Task prompt: Restate word for word every entry that appears below, skipping its pictures.

Record set:
==========

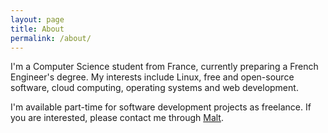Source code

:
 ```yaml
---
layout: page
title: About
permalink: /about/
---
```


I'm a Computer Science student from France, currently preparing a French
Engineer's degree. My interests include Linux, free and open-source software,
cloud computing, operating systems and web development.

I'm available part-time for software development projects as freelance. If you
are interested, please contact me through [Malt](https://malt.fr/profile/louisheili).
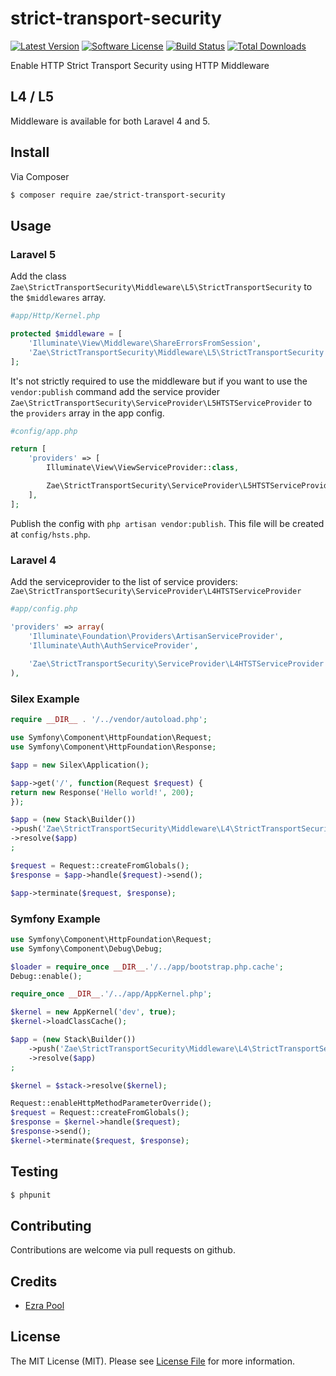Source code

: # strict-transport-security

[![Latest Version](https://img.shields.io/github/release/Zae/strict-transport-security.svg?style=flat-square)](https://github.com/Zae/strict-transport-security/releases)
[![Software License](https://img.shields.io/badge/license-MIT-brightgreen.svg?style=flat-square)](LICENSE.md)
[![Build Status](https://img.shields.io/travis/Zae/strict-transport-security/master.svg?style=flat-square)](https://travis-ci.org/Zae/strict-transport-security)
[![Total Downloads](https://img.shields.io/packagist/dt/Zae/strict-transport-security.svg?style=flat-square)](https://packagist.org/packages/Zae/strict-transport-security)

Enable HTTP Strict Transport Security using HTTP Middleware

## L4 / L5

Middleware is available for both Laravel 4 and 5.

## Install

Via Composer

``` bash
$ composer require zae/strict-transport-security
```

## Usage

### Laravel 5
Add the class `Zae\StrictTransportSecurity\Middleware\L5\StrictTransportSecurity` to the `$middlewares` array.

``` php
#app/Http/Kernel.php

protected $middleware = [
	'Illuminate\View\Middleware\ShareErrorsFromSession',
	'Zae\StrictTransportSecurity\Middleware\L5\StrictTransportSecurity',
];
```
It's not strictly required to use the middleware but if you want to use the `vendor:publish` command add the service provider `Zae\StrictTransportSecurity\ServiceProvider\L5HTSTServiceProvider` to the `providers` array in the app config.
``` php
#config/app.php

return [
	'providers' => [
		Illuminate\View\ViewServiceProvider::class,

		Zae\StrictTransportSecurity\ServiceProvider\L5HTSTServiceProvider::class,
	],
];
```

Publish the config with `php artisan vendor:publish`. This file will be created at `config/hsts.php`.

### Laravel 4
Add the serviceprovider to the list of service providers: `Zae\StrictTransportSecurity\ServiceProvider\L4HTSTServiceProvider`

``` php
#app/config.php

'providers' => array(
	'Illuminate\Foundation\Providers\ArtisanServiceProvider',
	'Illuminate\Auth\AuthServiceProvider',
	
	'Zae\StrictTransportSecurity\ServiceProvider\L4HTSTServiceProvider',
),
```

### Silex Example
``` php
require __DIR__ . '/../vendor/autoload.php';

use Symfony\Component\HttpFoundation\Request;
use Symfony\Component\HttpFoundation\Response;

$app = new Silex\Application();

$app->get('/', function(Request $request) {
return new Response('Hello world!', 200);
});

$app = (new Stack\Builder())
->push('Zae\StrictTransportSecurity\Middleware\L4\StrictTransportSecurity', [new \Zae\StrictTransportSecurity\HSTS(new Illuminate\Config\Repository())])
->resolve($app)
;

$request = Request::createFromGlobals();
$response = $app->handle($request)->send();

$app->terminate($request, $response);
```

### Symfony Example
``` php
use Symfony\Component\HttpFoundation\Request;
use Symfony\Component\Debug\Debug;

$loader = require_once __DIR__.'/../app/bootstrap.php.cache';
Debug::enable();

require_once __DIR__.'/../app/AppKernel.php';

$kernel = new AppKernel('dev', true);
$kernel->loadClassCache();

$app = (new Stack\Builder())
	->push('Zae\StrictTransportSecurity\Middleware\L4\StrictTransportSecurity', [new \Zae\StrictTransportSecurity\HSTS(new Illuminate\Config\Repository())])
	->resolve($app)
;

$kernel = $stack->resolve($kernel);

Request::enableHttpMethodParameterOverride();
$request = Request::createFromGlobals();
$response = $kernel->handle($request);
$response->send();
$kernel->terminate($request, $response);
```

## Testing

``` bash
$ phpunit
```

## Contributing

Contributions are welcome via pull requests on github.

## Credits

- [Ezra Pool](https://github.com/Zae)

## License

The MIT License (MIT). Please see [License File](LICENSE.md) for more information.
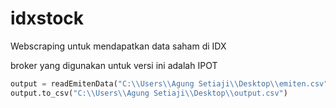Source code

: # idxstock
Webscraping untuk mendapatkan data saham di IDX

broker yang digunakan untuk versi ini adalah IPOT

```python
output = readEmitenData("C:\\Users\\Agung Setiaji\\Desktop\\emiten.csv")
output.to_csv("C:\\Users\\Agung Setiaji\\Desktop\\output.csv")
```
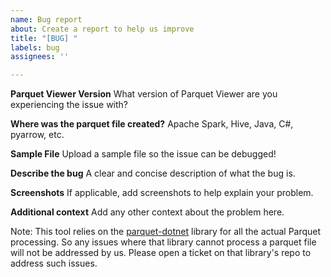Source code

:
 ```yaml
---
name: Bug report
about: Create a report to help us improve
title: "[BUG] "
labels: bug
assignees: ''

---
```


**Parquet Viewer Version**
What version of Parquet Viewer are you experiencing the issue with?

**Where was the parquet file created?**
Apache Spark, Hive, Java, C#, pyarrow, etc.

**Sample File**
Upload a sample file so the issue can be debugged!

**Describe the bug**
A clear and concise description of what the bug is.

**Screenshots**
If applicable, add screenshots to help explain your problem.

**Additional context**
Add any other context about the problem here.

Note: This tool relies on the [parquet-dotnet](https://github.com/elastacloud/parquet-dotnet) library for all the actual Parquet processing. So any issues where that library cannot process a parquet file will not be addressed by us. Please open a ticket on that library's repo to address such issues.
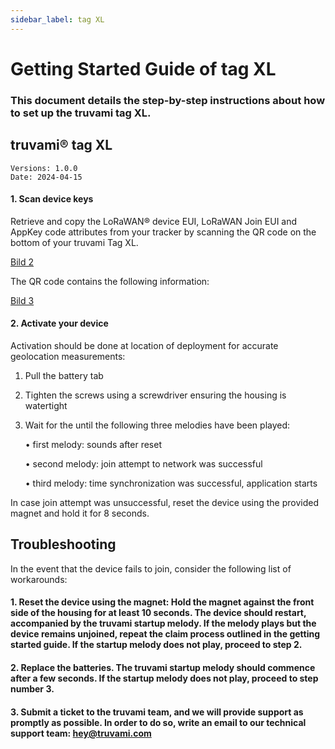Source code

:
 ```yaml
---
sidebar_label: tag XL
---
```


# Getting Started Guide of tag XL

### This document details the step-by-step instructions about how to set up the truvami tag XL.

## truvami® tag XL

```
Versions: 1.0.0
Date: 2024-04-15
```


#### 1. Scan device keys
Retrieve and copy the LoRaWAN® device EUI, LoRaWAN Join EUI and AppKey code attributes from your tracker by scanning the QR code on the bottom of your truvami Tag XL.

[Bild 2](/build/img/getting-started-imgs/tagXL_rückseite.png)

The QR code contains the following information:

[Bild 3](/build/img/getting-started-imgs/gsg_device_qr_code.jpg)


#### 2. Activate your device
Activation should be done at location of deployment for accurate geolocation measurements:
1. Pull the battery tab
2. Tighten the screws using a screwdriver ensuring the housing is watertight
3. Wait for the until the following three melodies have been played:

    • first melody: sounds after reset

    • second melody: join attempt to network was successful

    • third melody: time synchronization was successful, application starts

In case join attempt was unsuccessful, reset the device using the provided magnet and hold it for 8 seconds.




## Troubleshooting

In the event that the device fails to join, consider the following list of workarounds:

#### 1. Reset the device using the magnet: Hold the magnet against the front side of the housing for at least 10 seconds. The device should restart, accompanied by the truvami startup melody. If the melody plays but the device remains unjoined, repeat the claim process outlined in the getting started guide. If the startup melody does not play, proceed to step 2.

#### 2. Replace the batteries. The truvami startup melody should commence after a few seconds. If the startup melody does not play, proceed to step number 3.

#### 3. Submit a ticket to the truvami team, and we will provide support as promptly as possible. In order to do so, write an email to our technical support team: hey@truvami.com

==========

Result:
Source code

:
 ```yaml
---
layout: page
title: About
permalink: /about/
---
```


I'm a Computer Science student from France, currently preparing a French
Engineer's degree. My interests include Linux, free and open-source software,
cloud computing, operating systems and web development.

I'm available part-time for software development projects as freelance. If you
are interested, please contact me through [Malt](https://malt.fr/profile/louisheili).
Source code

: # strict-transport-security

[![Latest Version](https://img.shields.io/github/release/Zae/strict-transport-security.svg?style=flat-square)](https://github.com/Zae/strict-transport-security/releases)
[![Software License](https://img.shields.io/badge/license-MIT-brightgreen.svg?style=flat-square)](LICENSE.md)
[![Build Status](https://img.shields.io/travis/Zae/strict-transport-security/master.svg?style=flat-square)](https://travis-ci.org/Zae/strict-transport-security)
[![Total Downloads](https://img.shields.io/packagist/dt/Zae/strict-transport-security.svg?style=flat-square)](https://packagist.org/packages/Zae/strict-transport-security)

Enable HTTP Strict Transport Security using HTTP Middleware

## L4 / L5

Middleware is available for both Laravel 4 and 5.

## Install

Via Composer

``` bash
$ composer require zae/strict-transport-security
```

## Usage

### Laravel 5
Add the class `Zae\StrictTransportSecurity\Middleware\L5\StrictTransportSecurity` to the `$middlewares` array.

``` php
#app/Http/Kernel.php

protected $middleware = [
	'Illuminate\View\Middleware\ShareErrorsFromSession',
	'Zae\StrictTransportSecurity\Middleware\L5\StrictTransportSecurity',
];
```
It's not strictly required to use the middleware but if you want to use the `vendor:publish` command add the service provider `Zae\StrictTransportSecurity\ServiceProvider\L5HTSTServiceProvider` to the `providers` array in the app config.
``` php
#config/app.php

return [
	'providers' => [
		Illuminate\View\ViewServiceProvider::class,

		Zae\StrictTransportSecurity\ServiceProvider\L5HTSTServiceProvider::class,
	],
];
```

Publish the config with `php artisan vendor:publish`. This file will be created at `config/hsts.php`.

### Laravel 4
Add the serviceprovider to the list of service providers: `Zae\StrictTransportSecurity\ServiceProvider\L4HTSTServiceProvider`

``` php
#app/config.php

'providers' => array(
	'Illuminate\Foundation\Providers\ArtisanServiceProvider',
	'Illuminate\Auth\AuthServiceProvider',
	
	'Zae\StrictTransportSecurity\ServiceProvider\L4HTSTServiceProvider',
),
```

### Silex Example
``` php
require __DIR__ . '/../vendor/autoload.php';

use Symfony\Component\HttpFoundation\Request;
use Symfony\Component\HttpFoundation\Response;

$app = new Silex\Application();

$app->get('/', function(Request $request) {
return new Response('Hello world!', 200);
});

$app = (new Stack\Builder())
->push('Zae\StrictTransportSecurity\Middleware\L4\StrictTransportSecurity', [new \Zae\StrictTransportSecurity\HSTS(new Illuminate\Config\Repository())])
->resolve($app)
;

$request = Request::createFromGlobals();
$response = $app->handle($request)->send();

$app->terminate($request, $response);
```

### Symfony Example
``` php
use Symfony\Component\HttpFoundation\Request;
use Symfony\Component\Debug\Debug;

$loader = require_once __DIR__.'/../app/bootstrap.php.cache';
Debug::enable();

require_once __DIR__.'/../app/AppKernel.php';

$kernel = new AppKernel('dev', true);
$kernel->loadClassCache();

$app = (new Stack\Builder())
	->push('Zae\StrictTransportSecurity\Middleware\L4\StrictTransportSecurity', [new \Zae\StrictTransportSecurity\HSTS(new Illuminate\Config\Repository())])
	->resolve($app)
;

$kernel = $stack->resolve($kernel);

Request::enableHttpMethodParameterOverride();
$request = Request::createFromGlobals();
$response = $kernel->handle($request);
$response->send();
$kernel->terminate($request, $response);
```

## Testing

``` bash
$ phpunit
```

## Contributing

Contributions are welcome via pull requests on github.

## Credits

- [Ezra Pool](https://github.com/Zae)

## License

The MIT License (MIT). Please see [License File](LICENSE.md) for more information.
Source code

: # idxstock
Webscraping untuk mendapatkan data saham di IDX

broker yang digunakan untuk versi ini adalah IPOT

```python
output = readEmitenData("C:\\Users\\Agung Setiaji\\Desktop\\emiten.csv")
output.to_csv("C:\\Users\\Agung Setiaji\\Desktop\\output.csv")
```
Source code

:
 ```yaml
---
name: Bug report
about: Create a report to help us improve
title: "[BUG] "
labels: bug
assignees: ''

---
```


**Parquet Viewer Version**
What version of Parquet Viewer are you experiencing the issue with?

**Where was the parquet file created?**
Apache Spark, Hive, Java, C#, pyarrow, etc.

**Sample File**
Upload a sample file so the issue can be debugged!

**Describe the bug**
A clear and concise description of what the bug is.

**Screenshots**
If applicable, add screenshots to help explain your problem.

**Additional context**
Add any other context about the problem here.

Note: This tool relies on the [parquet-dotnet](https://github.com/elastacloud/parquet-dotnet) library for all the actual Parquet processing. So any issues where that library cannot process a parquet file will not be addressed by us. Please open a ticket on that library's repo to address such issues.
Source code

:
 ```yaml
---
sidebar_label: tag XL
---
```


# Getting Started Guide of tag XL

### This document details the step-by-step instructions about how to set up the truvami tag XL.

## truvami® tag XL

```
Versions: 1.0.0
Date: 2024-04-15
```


#### 1. Scan device keys
Retrieve and copy the LoRaWAN® device EUI, LoRaWAN Join EUI and AppKey code attributes from your tracker by scanning the QR code on the bottom of your truvami Tag XL.

[Bild 2](/build/img/getting-started-imgs/tagXL_rückseite.png)

The QR code contains the following information:

[Bild 3](/build/img/getting-started-imgs/gsg_device_qr_code.jpg)


#### 2. Activate your device
Activation should be done at location of deployment for accurate geolocation measurements:
1. Pull the battery tab
2. Tighten the screws using a screwdriver ensuring the housing is watertight
3. Wait for the until the following three melodies have been played:

    • first melody: sounds after reset

    • second melody: join attempt to network was successful

    • third melody: time synchronization was successful, application starts

In case join attempt was unsuccessful, reset the device using the provided magnet and hold it for 8 seconds.




## Troubleshooting

In the event that the device fails to join, consider the following list of workarounds:

#### 1. Reset the device using the magnet: Hold the magnet against the front side of the housing for at least 10 seconds. The device should restart, accompanied by the truvami startup melody. If the melody plays but the device remains unjoined, repeat the claim process outlined in the getting started guide. If the startup melody does not play, proceed to step 2.

#### 2. Replace the batteries. The truvami startup melody should commence after a few seconds. If the startup melody does not play, proceed to step number 3.

#### 3. Submit a ticket to the truvami team, and we will provide support as promptly as possible. In order to do so, write an email to our technical support team: hey@truvami.com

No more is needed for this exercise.